Westminster diary w/b 17th April


I utilised the last morning of recess to catch up with office and administration work and in the afternoon I attended the launch of the SNP council manifesto.


I caught an earlier than usual flight as my select committee started at 9am. The weeks after recess are always busy we have a few outstanding reports waiting to be published. These include ‘lessons learned from the EU referendum’ and the snappily titled ‘MANAGING MINISTERS’ AND OFFICIALS’ CONFLICTS OF INTEREST: TIME FOR CLEARER VALUES, PRINCIPLES AND ACTION’. The former was to be presented to the house on Thursday and so we completed the read through and made the final few amendments. The latter has been delayed at my request as I wanted to get the ex Chancellor of the Exchequer, George Osborne, in front of the committee to give evidence. In theory ex cabinet ministers can’t take up appointments in positions where their ministerial experience and contacts would give anyone an unfair advantage. The process is that ex cabinet ministers wishing to take up business appointments must request permission from ACoBA (Advisory Committee on Business Appointments) to take up the position. They can then be refused. In practice they are never refused. Mr Osborne now has six jobs. I was wanting to ask him how he manages to have five jobs as well as commit the necessary time to perform his duties as an MP? But we shall never know as events quickly overtook us. We had been informed the Prime Minister was making a statement at 11:15 outside 10 Downing Street. The rumours were about her health or Northern Ireland but as we now know she was going to announce a snap General election. I was in a room with 5 Conservatives and 2 Labour MPs, nobody foresaw the announcement. With that statement our little cloistered world was turned upside down. In the evening our usual SNP group meeting was attended by the First Minister of Scotland, Nicola Sturgeon and it’s fair to say everyone was very focused on the job at hand.

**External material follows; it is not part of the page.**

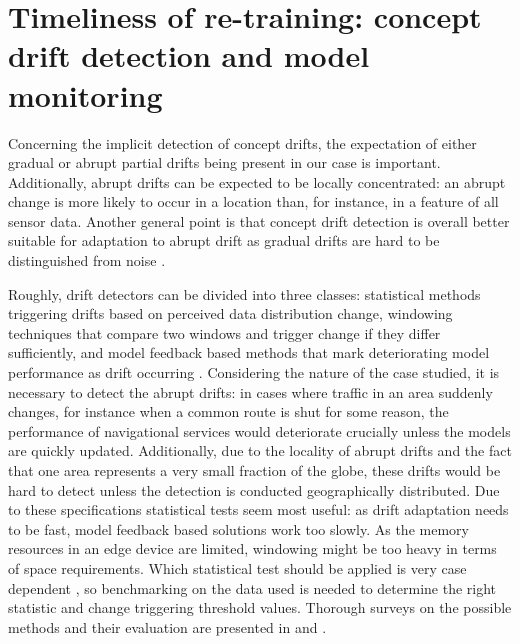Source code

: \section{Timeliness of re-training: concept drift detection and model monitoring}



Concerning the implicit detection of concept drifts, the expectation of either gradual or abrupt partial drifts being present in our case is important. Additionally, abrupt drifts can be expected to be locally concentrated: an abrupt change is more likely to occur in a location than, for instance, in a feature of all sensor data. Another general point is that concept drift detection is overall better suitable for adaptation to abrupt drift as gradual drifts are hard to be distinguished from noise \cite{zliobaiteLearningConceptDrift2010}. 

Roughly, drift detectors can be divided into three classes: statistical methods triggering drifts based on perceived data distribution change, windowing techniques that compare two windows and trigger change if they differ sufficiently, and model feedback based methods that mark deteriorating model performance as drift occurring \cite{faithfullUnsupervisedChangeDetection2018}. Considering the nature of the case studied, it is necessary to detect the abrupt drifts: in cases where traffic in an area suddenly changes, for instance when a common route is shut for some reason, the performance of navigational services would deteriorate crucially unless the models are quickly updated. Additionally, due to the locality of abrupt drifts and the fact that one area represents a very small fraction of the globe, these drifts would be hard to detect unless the detection is conducted geographically distributed. Due to these specifications statistical tests seem most useful: as drift adaptation needs to be fast, model feedback based solutions work too slowly. As the memory resources in an edge device are limited, windowing might be too heavy in terms of space requirements. Which statistical test should be applied is very case dependent \cite{faithfullUnsupervisedChangeDetection2018}, so benchmarking on the data used is needed to determine the right statistic and change triggering threshold values. Thorough surveys on the possible methods and their evaluation are presented in \cite{conceptdriftsurvey} and \cite{faithfullUnsupervisedChangeDetection2018}.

My diary is changing by the minute as events are cancelled and other hastily arranged. All outstanding business has to be concluded or it falls when Parliament is dissolved. My committee meets twice and we finalise our reports for presenting to the house the following day. In the light of the previous day’s events, questions to the Secretary of State for Scotland, David Mundell, were entertaining and Mr Mundell was even more nervous than usual. But he was the only the warm up man for Prime Minister’s questions during which Theresa May defended her decision to call an early election despite parliament having a 5 year fixed term. PMQs was followed by a debate about having an election. The Fixed-term Parliaments Act was put in-place to give stability and to prevent political opportunism. However, the Prime Minister has circumnavigated this Act and decided it was in her self-interest to seek a general election.


I am in the House for business questions which is followed by questions to the leader of the house, traditionally these sessions are much more relaxed and even entertaining and given that everyone was in demob mode that’s how it turned out. I then spoke to the report on ‘Lessons learned from the EU referendum’. There was major disruption on the underground so I was just glad to get to the airport in time to catch my flight home.


I start by updating my office team on the process around the snap election. It is not just my job that is on the line. As of the 3rd of May I am no longer an MP and representing myself in any way that looks like I am is illegal. So there are restrictions imposed on me and my office but we still need to handle all outstanding cases. Even without an MP the need for one remains. I have a prearranged meeting with the Chief Executive of Inverclyde Council and a few constituency meetings in my office. As has often been said, that was the week that was.